From: Chris F Clark <>
Newsgroups: comp.compilers
Date: Thu, 21 Jun 2007 00:48:02 -0400
Organization: The World Public Access UNIX, Brookline, MA
References: 07-06-019 07-06-029 07-06-038 07-06-042
Keywords: parse
Posted-Date: 21 Jun 2007 01:26:16 EDT

Tony Finch <> writes:

> From: Tony Finch <>
> Subject: Re: Grammar for optional elements
> Keywords: parse
> Newsgroups: comp.compilers
> Date: 19 Jun 2007 17:56:36 +0100 (BST)
> Organization: dotat labs
> Chris F Clark <> wrote:
>>This is an interesting approach. It should work with predicate
>>grammars also, as long as they support negative predicates (negative
>>predicate = match this rule unless the lookahead is this regular
> Negative predicates have to be regular expressions in context-free
> languages - for example, ISO 14977 EBNF says:
> :NOTE -- If a syntactic-exception is permitted to be an arbitrary
> :syntactic-factor, Extended BNF could define a wider class of languages
> :than the context-free grammars, including attempts which lead to
> :Russell-like paradoxes, e.g.
> :
> : xx = "A" - xx;
> :
> :Is "A" an example of xx? Such licence is undesirable and the form of a
> :syntactic-exception is therefore restricted to cases that can be proved
> :to be safe. Thus whereas a syntactic-factor is in general equivalent to
> :some context-free grammar, a syntactic-exception is always equivalent
> :to some regular grammar. It may be shown that the difference between a
> :context-free grammar and a regular grammar is always another context-free
> :grammar; hence a syntactic-term (and hence any grammar defined according
> :to this standard) is equivalent to some context-free grammar.

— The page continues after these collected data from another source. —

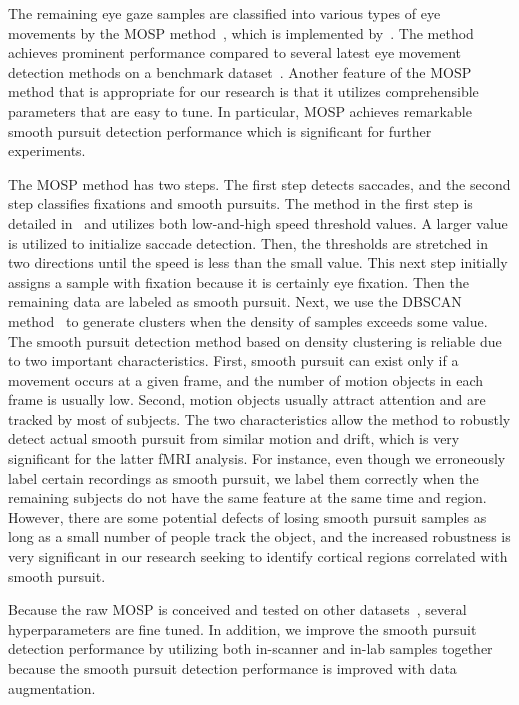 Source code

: \documentclass[final,3p,times,twocolumn]{elsarticle}
\begin{document}
The remaining eye gaze samples are classified into various types of eye movements by the MOSP method~\cite{mosp},
which is implemented by~\cite{mosp_imp}.
The method achieves prominent performance compared to several latest eye movement detection methods on a benchmark dataset~\cite{fix_sp_detection, eye_move_det}. 
Another feature of the MOSP method that is appropriate for our research is that it utilizes comprehensible parameters that are easy to tune.
In particular, MOSP achieves remarkable smooth pursuit detection performance which is significant for further experiments. 

The MOSP method has two steps.
The first step detects saccades, 
and the second step classifies fixations and smooth pursuits. 
The method in the first step is detailed in~\cite{dorr2010variability} and utilizes both low-and-high speed threshold values. 
A larger value is utilized to initialize saccade detection.
Then, the thresholds are stretched in two directions until the speed is less than the small value. 
This next step initially assigns a sample with fixation because it is certainly eye fixation. 
Then the remaining data are labeled as smooth pursuit. 
Next, we use the DBSCAN method~\cite{1996A} to generate clusters when the density of samples exceeds some value. 
The smooth pursuit detection method based on density clustering is reliable due to two important characteristics. 
First, smooth pursuit can exist only if a movement occurs at a given frame, 
and the number of motion objects in each frame is usually low. 
Second, motion objects usually attract attention and are tracked by most of subjects. 
The two characteristics allow the method to robustly detect actual smooth pursuit from similar motion and drift, 
which is very significant for the latter fMRI analysis.
For instance, even though we erroneously label certain recordings as smooth pursuit, we label them correctly when the remaining subjects do not have the same feature at the same time and region. 
However, there are some potential defects of losing smooth pursuit samples as long as a small number of people track the object, and the increased robustness is very significant in our research seeking to identify cortical regions correlated with smooth pursuit. 

Because the raw MOSP is conceived and tested on other datasets~\cite{dorr2010variability}, several hyperparameters are fine tuned. 
In addition, we improve the smooth pursuit detection performance by utilizing both in-scanner and in-lab samples together because the smooth pursuit detection performance is improved with data augmentation. 
\end{document}
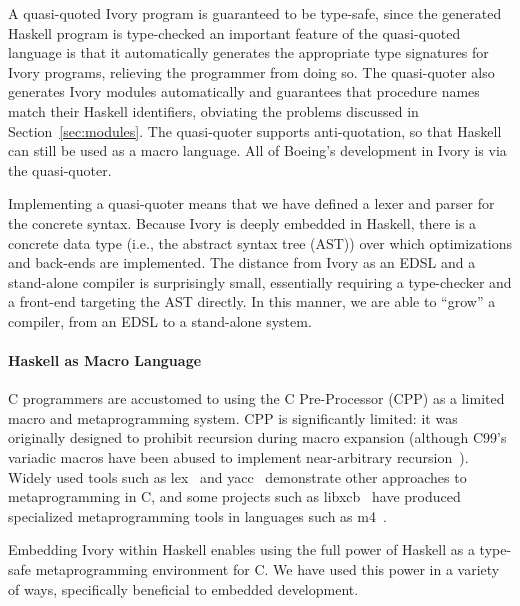 A quasi-quoted Ivory program is guaranteed to be type-safe, since the generated
Haskell program is type-checked an important feature of the quasi-quoted
language is that it automatically generates the appropriate type signatures for
Ivory programs, relieving the programmer from doing so. The quasi-quoter also
generates Ivory modules automatically and guarantees that procedure names match
their Haskell identifiers, obviating the problems discussed in
Section~\ref{sec:modules}. The quasi-quoter supports anti-quotation, so that
Haskell can still be used as a macro language. All of Boeing's development in
Ivory is via the quasi-quoter.

Implementing a quasi-quoter means that we have defined a lexer and parser for
the concrete syntax. Because Ivory is deeply embedded in Haskell, there is a
concrete data type (i.e., the abstract syntax tree (AST)) over which
optimizations and back-ends are implemented. The distance from Ivory as an EDSL
and a stand-alone compiler is surprisingly small, essentially requiring a
type-checker and a front-end targeting the AST directly. In this manner, we are
able to ``grow'' a compiler, from an EDSL to a stand-alone system.


\paragraph{Haskell as Macro Language}
C programmers are accustomed to using the C Pre-Processor (CPP) as a limited
macro and metaprogramming system. CPP is significantly limited: it was
originally designed to prohibit recursion during macro expansion (although
C99's variadic macros have been abused to implement near-arbitrary
recursion~\cite{cpp-turing}). Widely used tools such as lex~\cite{lex} and
yacc~\cite{yacc} demonstrate other approaches to metaprogramming in C, and some
projects such as libxcb~\cite{xcb} have produced specialized metaprogramming
tools in languages such as m4~\cite{m4}.

Embedding Ivory within Haskell enables using the full power of Haskell as a
type-safe metaprogramming environment for C. We have used this power in a
variety of ways, specifically beneficial to embedded development.

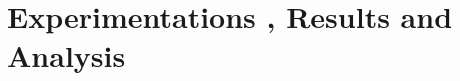 \chapter{Experimentations , Results and Analysis}

\ifpdf
    \graphicspath{{Chapter4/Figs/Raster/}{Chapter4/Figs/PDF/}{Chapter4/Figs/}}
\else
    \graphicspath{{Chapter4/Figs/Vector/}{Chapter4/Figs/}}
\fi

Well, this is the first time I've ever heard of that restriction and
it doesn't describe any of the predicated parsing tools I've ever read
about. In particular, the entire point of accepting predicated
grammars is to allow grammars that are not context free. In fact,
every predicated parser generator (that I have seen) has an example of
parsing a**i b**i c**i which is a conanonical non-context free
language. (It should be noted that there are probably "predicated"
parsers that work differently than those I've read about, since I
haven't read about every parser generator in existence--I was unaware
of ABNF mentioned by Lowell Thomas in this thread, for example.)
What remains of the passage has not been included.